-------- Material for this exercise
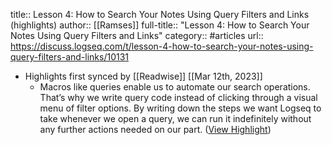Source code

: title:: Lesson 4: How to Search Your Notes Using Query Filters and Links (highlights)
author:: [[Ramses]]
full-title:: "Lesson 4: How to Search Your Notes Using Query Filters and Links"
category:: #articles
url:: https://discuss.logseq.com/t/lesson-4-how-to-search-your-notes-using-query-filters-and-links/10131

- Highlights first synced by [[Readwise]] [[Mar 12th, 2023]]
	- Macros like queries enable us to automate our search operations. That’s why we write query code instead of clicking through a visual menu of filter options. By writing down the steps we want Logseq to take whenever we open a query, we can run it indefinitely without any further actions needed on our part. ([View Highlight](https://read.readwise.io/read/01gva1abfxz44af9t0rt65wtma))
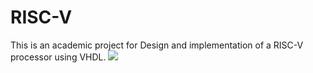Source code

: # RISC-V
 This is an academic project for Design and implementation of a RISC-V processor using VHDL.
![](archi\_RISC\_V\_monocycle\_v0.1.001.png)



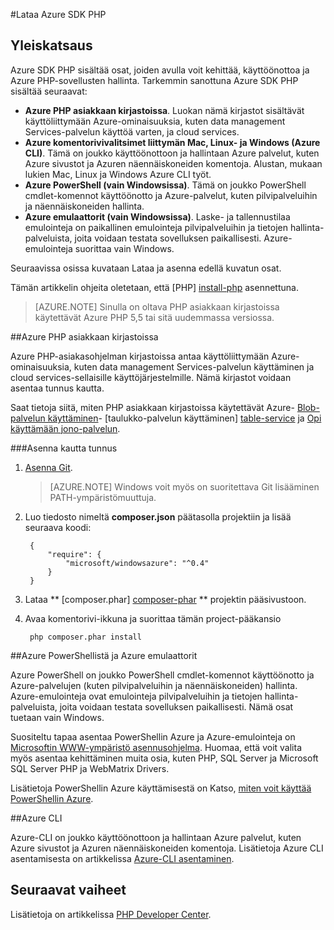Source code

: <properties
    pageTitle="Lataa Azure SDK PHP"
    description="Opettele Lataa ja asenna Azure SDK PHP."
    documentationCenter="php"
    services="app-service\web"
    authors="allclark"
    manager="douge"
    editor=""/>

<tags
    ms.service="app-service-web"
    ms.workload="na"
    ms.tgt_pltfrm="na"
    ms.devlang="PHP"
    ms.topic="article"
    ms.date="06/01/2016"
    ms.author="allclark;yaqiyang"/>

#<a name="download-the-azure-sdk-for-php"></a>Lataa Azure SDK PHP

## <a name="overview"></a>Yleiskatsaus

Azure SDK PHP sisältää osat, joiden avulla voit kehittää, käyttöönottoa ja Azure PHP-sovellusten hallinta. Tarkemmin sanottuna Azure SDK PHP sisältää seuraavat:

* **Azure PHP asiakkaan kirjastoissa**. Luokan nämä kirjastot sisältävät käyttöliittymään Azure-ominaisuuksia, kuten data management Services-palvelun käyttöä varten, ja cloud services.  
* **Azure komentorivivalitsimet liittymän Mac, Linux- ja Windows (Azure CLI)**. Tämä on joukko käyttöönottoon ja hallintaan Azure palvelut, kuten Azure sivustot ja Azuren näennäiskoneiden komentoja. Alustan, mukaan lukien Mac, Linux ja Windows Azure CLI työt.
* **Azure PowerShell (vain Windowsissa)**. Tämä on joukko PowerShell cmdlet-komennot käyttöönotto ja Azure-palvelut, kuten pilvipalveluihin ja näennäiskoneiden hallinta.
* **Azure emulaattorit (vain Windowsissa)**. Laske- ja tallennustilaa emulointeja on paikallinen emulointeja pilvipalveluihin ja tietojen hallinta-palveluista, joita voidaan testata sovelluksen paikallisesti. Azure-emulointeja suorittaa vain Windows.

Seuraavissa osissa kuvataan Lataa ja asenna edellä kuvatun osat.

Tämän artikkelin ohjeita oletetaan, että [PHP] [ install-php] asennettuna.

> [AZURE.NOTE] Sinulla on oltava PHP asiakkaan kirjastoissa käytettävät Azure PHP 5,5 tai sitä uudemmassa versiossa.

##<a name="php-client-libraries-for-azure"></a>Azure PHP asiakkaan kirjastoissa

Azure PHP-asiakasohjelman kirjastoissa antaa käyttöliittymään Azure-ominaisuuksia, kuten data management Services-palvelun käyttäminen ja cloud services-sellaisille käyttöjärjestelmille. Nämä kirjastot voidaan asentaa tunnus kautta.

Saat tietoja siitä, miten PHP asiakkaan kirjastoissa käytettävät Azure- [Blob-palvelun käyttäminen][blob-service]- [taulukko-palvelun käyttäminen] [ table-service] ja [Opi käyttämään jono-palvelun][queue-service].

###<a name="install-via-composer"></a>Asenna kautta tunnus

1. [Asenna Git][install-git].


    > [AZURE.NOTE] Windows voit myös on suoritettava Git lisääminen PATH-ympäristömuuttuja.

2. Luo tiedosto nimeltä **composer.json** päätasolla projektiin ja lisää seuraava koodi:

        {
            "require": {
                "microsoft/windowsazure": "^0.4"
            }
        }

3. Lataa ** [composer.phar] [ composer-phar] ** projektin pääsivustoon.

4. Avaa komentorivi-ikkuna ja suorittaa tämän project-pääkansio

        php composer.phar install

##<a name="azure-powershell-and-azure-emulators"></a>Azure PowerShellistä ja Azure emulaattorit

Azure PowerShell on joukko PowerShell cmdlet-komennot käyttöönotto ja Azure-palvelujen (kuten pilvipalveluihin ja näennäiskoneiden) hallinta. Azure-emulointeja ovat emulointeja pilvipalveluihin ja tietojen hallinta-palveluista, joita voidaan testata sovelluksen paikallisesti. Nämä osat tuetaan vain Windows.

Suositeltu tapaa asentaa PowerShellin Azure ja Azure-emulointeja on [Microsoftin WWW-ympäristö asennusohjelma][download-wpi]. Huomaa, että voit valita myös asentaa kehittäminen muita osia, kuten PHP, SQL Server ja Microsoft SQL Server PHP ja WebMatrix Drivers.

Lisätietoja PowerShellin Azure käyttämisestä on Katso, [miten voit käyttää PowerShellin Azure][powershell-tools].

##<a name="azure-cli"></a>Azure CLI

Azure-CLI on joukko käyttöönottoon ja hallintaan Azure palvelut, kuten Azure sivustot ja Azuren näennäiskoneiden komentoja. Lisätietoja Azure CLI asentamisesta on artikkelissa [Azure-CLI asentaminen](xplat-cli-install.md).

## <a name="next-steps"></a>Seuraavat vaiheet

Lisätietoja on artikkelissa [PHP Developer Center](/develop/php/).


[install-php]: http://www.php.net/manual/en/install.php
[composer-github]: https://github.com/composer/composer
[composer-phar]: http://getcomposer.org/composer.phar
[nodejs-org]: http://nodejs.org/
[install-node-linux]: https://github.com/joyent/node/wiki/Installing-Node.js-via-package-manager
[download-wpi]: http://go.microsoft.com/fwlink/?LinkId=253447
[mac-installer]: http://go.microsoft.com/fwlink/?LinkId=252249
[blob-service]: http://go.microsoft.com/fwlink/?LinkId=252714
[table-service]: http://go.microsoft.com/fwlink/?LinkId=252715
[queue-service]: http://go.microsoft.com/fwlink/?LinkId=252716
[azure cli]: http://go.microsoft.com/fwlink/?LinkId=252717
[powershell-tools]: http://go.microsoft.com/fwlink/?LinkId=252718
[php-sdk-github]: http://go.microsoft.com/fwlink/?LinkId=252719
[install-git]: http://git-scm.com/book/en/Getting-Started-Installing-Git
----------------
What is being asked> Retype the records in full, exactly as given, and omit the pictures.

Task answer>
Source code

: title:: Lesson 4: How to Search Your Notes Using Query Filters and Links (highlights)
author:: [[Ramses]]
full-title:: "Lesson 4: How to Search Your Notes Using Query Filters and Links"
category:: #articles
url:: https://discuss.logseq.com/t/lesson-4-how-to-search-your-notes-using-query-filters-and-links/10131

- Highlights first synced by [[Readwise]] [[Mar 12th, 2023]]
	- Macros like queries enable us to automate our search operations. That’s why we write query code instead of clicking through a visual menu of filter options. By writing down the steps we want Logseq to take whenever we open a query, we can run it indefinitely without any further actions needed on our part. ([View Highlight](https://read.readwise.io/read/01gva1abfxz44af9t0rt65wtma))
Source code

: # RISC-V
 This is an academic project for Design and implementation of a RISC-V processor using VHDL.
![](archi\_RISC\_V\_monocycle\_v0.1.001.png)



Source code

: <properties
    pageTitle="Lataa Azure SDK PHP"
    description="Opettele Lataa ja asenna Azure SDK PHP."
    documentationCenter="php"
    services="app-service\web"
    authors="allclark"
    manager="douge"
    editor=""/>

<tags
    ms.service="app-service-web"
    ms.workload="na"
    ms.tgt_pltfrm="na"
    ms.devlang="PHP"
    ms.topic="article"
    ms.date="06/01/2016"
    ms.author="allclark;yaqiyang"/>

#<a name="download-the-azure-sdk-for-php"></a>Lataa Azure SDK PHP

## <a name="overview"></a>Yleiskatsaus

Azure SDK PHP sisältää osat, joiden avulla voit kehittää, käyttöönottoa ja Azure PHP-sovellusten hallinta. Tarkemmin sanottuna Azure SDK PHP sisältää seuraavat:

* **Azure PHP asiakkaan kirjastoissa**. Luokan nämä kirjastot sisältävät käyttöliittymään Azure-ominaisuuksia, kuten data management Services-palvelun käyttöä varten, ja cloud services.  
* **Azure komentorivivalitsimet liittymän Mac, Linux- ja Windows (Azure CLI)**. Tämä on joukko käyttöönottoon ja hallintaan Azure palvelut, kuten Azure sivustot ja Azuren näennäiskoneiden komentoja. Alustan, mukaan lukien Mac, Linux ja Windows Azure CLI työt.
* **Azure PowerShell (vain Windowsissa)**. Tämä on joukko PowerShell cmdlet-komennot käyttöönotto ja Azure-palvelut, kuten pilvipalveluihin ja näennäiskoneiden hallinta.
* **Azure emulaattorit (vain Windowsissa)**. Laske- ja tallennustilaa emulointeja on paikallinen emulointeja pilvipalveluihin ja tietojen hallinta-palveluista, joita voidaan testata sovelluksen paikallisesti. Azure-emulointeja suorittaa vain Windows.

Seuraavissa osissa kuvataan Lataa ja asenna edellä kuvatun osat.

Tämän artikkelin ohjeita oletetaan, että [PHP] [ install-php] asennettuna.

> [AZURE.NOTE] Sinulla on oltava PHP asiakkaan kirjastoissa käytettävät Azure PHP 5,5 tai sitä uudemmassa versiossa.

##<a name="php-client-libraries-for-azure"></a>Azure PHP asiakkaan kirjastoissa

Azure PHP-asiakasohjelman kirjastoissa antaa käyttöliittymään Azure-ominaisuuksia, kuten data management Services-palvelun käyttäminen ja cloud services-sellaisille käyttöjärjestelmille. Nämä kirjastot voidaan asentaa tunnus kautta.

Saat tietoja siitä, miten PHP asiakkaan kirjastoissa käytettävät Azure- [Blob-palvelun käyttäminen][blob-service]- [taulukko-palvelun käyttäminen] [ table-service] ja [Opi käyttämään jono-palvelun][queue-service].

###<a name="install-via-composer"></a>Asenna kautta tunnus

1. [Asenna Git][install-git].


    > [AZURE.NOTE] Windows voit myös on suoritettava Git lisääminen PATH-ympäristömuuttuja.

2. Luo tiedosto nimeltä **composer.json** päätasolla projektiin ja lisää seuraava koodi:

        {
            "require": {
                "microsoft/windowsazure": "^0.4"
            }
        }

3. Lataa ** [composer.phar] [ composer-phar] ** projektin pääsivustoon.

4. Avaa komentorivi-ikkuna ja suorittaa tämän project-pääkansio

        php composer.phar install

##<a name="azure-powershell-and-azure-emulators"></a>Azure PowerShellistä ja Azure emulaattorit

Azure PowerShell on joukko PowerShell cmdlet-komennot käyttöönotto ja Azure-palvelujen (kuten pilvipalveluihin ja näennäiskoneiden) hallinta. Azure-emulointeja ovat emulointeja pilvipalveluihin ja tietojen hallinta-palveluista, joita voidaan testata sovelluksen paikallisesti. Nämä osat tuetaan vain Windows.

Suositeltu tapaa asentaa PowerShellin Azure ja Azure-emulointeja on [Microsoftin WWW-ympäristö asennusohjelma][download-wpi]. Huomaa, että voit valita myös asentaa kehittäminen muita osia, kuten PHP, SQL Server ja Microsoft SQL Server PHP ja WebMatrix Drivers.

Lisätietoja PowerShellin Azure käyttämisestä on Katso, [miten voit käyttää PowerShellin Azure][powershell-tools].

##<a name="azure-cli"></a>Azure CLI

Azure-CLI on joukko käyttöönottoon ja hallintaan Azure palvelut, kuten Azure sivustot ja Azuren näennäiskoneiden komentoja. Lisätietoja Azure CLI asentamisesta on artikkelissa [Azure-CLI asentaminen](xplat-cli-install.md).

## <a name="next-steps"></a>Seuraavat vaiheet

Lisätietoja on artikkelissa [PHP Developer Center](/develop/php/).


[install-php]: http://www.php.net/manual/en/install.php
[composer-github]: https://github.com/composer/composer
[composer-phar]: http://getcomposer.org/composer.phar
[nodejs-org]: http://nodejs.org/
[install-node-linux]: https://github.com/joyent/node/wiki/Installing-Node.js-via-package-manager
[download-wpi]: http://go.microsoft.com/fwlink/?LinkId=253447
[mac-installer]: http://go.microsoft.com/fwlink/?LinkId=252249
[blob-service]: http://go.microsoft.com/fwlink/?LinkId=252714
[table-service]: http://go.microsoft.com/fwlink/?LinkId=252715
[queue-service]: http://go.microsoft.com/fwlink/?LinkId=252716
[azure cli]: http://go.microsoft.com/fwlink/?LinkId=252717
[powershell-tools]: http://go.microsoft.com/fwlink/?LinkId=252718
[php-sdk-github]: http://go.microsoft.com/fwlink/?LinkId=252719
[install-git]: http://git-scm.com/book/en/Getting-Started-Installing-Git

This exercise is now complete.